== WHAT THIS TASK INVOLVES ==
Return all the lines below, exactly as they read.

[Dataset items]

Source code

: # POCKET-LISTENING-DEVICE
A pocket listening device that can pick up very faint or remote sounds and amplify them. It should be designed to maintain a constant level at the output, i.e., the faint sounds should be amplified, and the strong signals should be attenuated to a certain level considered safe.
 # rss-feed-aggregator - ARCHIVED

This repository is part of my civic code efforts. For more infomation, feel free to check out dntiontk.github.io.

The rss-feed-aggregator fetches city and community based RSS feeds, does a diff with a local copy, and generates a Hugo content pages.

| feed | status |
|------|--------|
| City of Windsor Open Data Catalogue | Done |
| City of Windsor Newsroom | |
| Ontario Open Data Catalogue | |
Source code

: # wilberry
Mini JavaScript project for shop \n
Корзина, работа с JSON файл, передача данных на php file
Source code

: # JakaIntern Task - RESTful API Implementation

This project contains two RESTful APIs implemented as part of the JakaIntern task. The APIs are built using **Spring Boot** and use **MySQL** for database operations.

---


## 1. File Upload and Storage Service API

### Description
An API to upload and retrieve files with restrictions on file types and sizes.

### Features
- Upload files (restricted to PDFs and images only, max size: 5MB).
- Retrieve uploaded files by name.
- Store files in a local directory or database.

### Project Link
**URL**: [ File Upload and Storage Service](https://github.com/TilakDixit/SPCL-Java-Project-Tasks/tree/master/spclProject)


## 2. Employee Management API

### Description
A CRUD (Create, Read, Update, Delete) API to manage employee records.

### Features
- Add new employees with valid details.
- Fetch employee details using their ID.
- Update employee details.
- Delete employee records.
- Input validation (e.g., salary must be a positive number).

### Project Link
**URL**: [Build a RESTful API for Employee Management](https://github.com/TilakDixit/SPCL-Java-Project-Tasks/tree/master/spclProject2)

== RESPONSE BOX ==
Source code

: # POCKET-LISTENING-DEVICE
A pocket listening device that can pick up very faint or remote sounds and amplify them. It should be designed to maintain a constant level at the output, i.e., the faint sounds should be amplified, and the strong signals should be attenuated to a certain level considered safe.
 # rss-feed-aggregator - ARCHIVED

This repository is part of my civic code efforts. For more infomation, feel free to check out dntiontk.github.io.

The rss-feed-aggregator fetches city and community based RSS feeds, does a diff with a local copy, and generates a Hugo content pages.

| feed | status |
|------|--------|
| City of Windsor Open Data Catalogue | Done |
| City of Windsor Newsroom | |
| Ontario Open Data Catalogue | |
Source code

: # wilberry
Mini JavaScript project for shop \n
Корзина, работа с JSON файл, передача данных на php file
Source code

: # JakaIntern Task - RESTful API Implementation

This project contains two RESTful APIs implemented as part of the JakaIntern task. The APIs are built using **Spring Boot** and use **MySQL** for database operations.

---


## 1. File Upload and Storage Service API

### Description
An API to upload and retrieve files with restrictions on file types and sizes.

### Features
- Upload files (restricted to PDFs and images only, max size: 5MB).
- Retrieve uploaded files by name.
- Store files in a local directory or database.

### Project Link
**URL**: [ File Upload and Storage Service](https://github.com/TilakDixit/SPCL-Java-Project-Tasks/tree/master/spclProject)


## 2. Employee Management API

### Description
A CRUD (Create, Read, Update, Delete) API to manage employee records.

### Features
- Add new employees with valid details.
- Fetch employee details using their ID.
- Update employee details.
- Delete employee records.
- Input validation (e.g., salary must be a positive number).

### Project Link
**URL**: [Build a RESTful API for Employee Management](https://github.com/TilakDixit/SPCL-Java-Project-Tasks/tree/master/spclProject2)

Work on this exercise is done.